Reports of observational epidemiological studies often categorise (group) continuous risk factor (exposure) variables. However, there has been little systematic assessment of how categorisation is practiced or reported in the literature and no extended guidelines for the practice have been identified. Thus, we assessed the nature of such practice in the epidemiological literature. Two months (December 2007 and January 2008) of five epidemiological and five general medical journals were reviewed. All articles that examined the relationship between continuous risk factors and health outcomes were surveyed using a standard proforma, with the focus on the primary risk factor. Using the survey results we provide illustrative examples and, combined with ideas from the broader literature and from experience, we offer guidelines for good practice.

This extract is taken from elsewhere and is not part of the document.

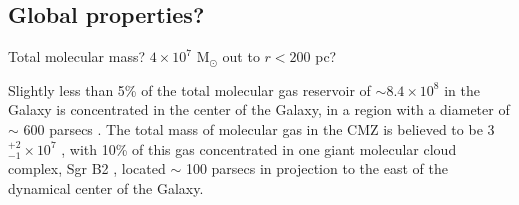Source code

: \subsection{Global properties?}

Total molecular mass?  $4\times10^7$ M$_\odot$ out to $r<200$ pc?

 Slightly less than 5\% of the total molecular gas reservoir of $\sim8.4\times10^8$ \msun in the Galaxy is concentrated in the center of the Galaxy, in a region with a diameter of $\sim$ 600 parsecs \citep{Dahmen98, Nakanishi06}. The total mass of molecular gas in the CMZ is believed to be 3$^{+2}_{-1}\times10^7$ \msun \citep{Dahmen98}, with 10\% of this gas concentrated in one giant molecular cloud complex, Sgr B2 \citep{Gordon93}, located $\sim$ 100 parsecs in projection to the east of the dynamical center of the Galaxy.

Of the 254 articles reviewed, 58 were included in our survey. Categorisation occurred in 50 (86%) of them. Of those, 42% also analysed the variable continuously and 24% considered alternative groupings. Most (78%) used 3 to 5 groups. No articles relied solely on dichotomisation, although it did feature prominently in 3 articles. The choice of group boundaries varied: 34% used quantiles, 18% equally spaced categories, 12% external criteria, 34% other approaches and 2% did not describe the approach used. Categorical risk estimates were most commonly (66%) presented as pairwise comparisons to a reference group, usually the highest or lowest (79%). Reporting of categorical analysis was mostly in tables; only 20% in figures.
Categorical analyses of continuous risk factors are common. Accordingly, we provide recommendations for good practice. Key issues include pre-defining appropriate choice of groupings and analysis strategies, clear presentation of grouped findings in tables and figures, and drawing valid conclusions from categorical analyses, avoiding injudicious use of multiple alternative analyses.